→ **Supplied data**
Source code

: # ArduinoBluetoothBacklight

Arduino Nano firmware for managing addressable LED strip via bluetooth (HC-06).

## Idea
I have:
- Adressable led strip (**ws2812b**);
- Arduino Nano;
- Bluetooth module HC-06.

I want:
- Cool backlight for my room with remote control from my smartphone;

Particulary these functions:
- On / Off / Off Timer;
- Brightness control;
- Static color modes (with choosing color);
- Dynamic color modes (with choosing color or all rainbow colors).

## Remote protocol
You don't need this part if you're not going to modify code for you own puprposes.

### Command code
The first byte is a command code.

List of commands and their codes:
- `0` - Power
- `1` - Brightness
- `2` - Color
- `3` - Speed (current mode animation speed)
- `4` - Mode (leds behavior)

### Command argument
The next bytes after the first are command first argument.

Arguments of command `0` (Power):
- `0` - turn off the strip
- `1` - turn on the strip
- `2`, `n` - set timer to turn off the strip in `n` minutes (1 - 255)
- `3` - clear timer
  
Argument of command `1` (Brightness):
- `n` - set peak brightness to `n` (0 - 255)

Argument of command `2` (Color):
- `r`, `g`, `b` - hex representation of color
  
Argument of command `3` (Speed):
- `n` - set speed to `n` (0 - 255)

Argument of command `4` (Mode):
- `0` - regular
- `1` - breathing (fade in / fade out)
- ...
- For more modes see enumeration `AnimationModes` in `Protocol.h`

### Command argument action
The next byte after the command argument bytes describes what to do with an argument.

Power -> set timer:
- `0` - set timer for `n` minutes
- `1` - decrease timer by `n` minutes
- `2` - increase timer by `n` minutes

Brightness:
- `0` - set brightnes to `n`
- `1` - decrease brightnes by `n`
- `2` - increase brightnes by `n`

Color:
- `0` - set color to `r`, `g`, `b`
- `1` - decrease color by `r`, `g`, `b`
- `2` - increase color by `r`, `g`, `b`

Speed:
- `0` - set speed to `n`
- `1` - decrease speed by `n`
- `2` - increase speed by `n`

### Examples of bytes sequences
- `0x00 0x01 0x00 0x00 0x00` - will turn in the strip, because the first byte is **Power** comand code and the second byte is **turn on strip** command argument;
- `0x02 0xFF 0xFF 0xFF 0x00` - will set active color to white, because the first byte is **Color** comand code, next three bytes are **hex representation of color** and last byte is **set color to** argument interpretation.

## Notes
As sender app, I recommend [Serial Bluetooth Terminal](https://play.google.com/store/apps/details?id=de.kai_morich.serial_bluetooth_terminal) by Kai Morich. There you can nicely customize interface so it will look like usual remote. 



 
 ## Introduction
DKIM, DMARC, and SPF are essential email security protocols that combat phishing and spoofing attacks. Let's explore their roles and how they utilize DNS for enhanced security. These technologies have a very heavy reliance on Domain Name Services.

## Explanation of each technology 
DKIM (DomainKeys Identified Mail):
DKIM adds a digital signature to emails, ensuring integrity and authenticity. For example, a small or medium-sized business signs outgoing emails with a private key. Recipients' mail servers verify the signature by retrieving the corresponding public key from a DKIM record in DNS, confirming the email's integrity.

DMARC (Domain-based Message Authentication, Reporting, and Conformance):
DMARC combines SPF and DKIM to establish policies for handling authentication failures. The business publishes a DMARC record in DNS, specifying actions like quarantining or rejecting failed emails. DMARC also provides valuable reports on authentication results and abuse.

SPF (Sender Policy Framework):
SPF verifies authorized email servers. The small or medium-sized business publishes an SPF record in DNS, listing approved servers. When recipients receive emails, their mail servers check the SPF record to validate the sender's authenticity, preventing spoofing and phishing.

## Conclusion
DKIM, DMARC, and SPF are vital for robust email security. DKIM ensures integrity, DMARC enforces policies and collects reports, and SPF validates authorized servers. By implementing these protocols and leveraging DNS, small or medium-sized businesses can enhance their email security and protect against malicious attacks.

→ **What this task involves**
Copy verbatim, from the listing above, each line from the one containing "As sender app, I" down to the one containing "DKIM, DMARC, and SPF are essential", inclusive.

→ **Problem solution**
As sender app, I recommend [Serial Bluetooth Terminal](https://play.google.com/store/apps/details?id=de.kai_morich.serial_bluetooth_terminal) by Kai Morich. There you can nicely customize interface so it will look like usual remote. 



 
 ## Introduction
DKIM, DMARC, and SPF are essential email security protocols that combat phishing and spoofing attacks. Let's explore their roles and how they utilize DNS for enhanced security. These technologies have a very heavy reliance on Domain Name Services.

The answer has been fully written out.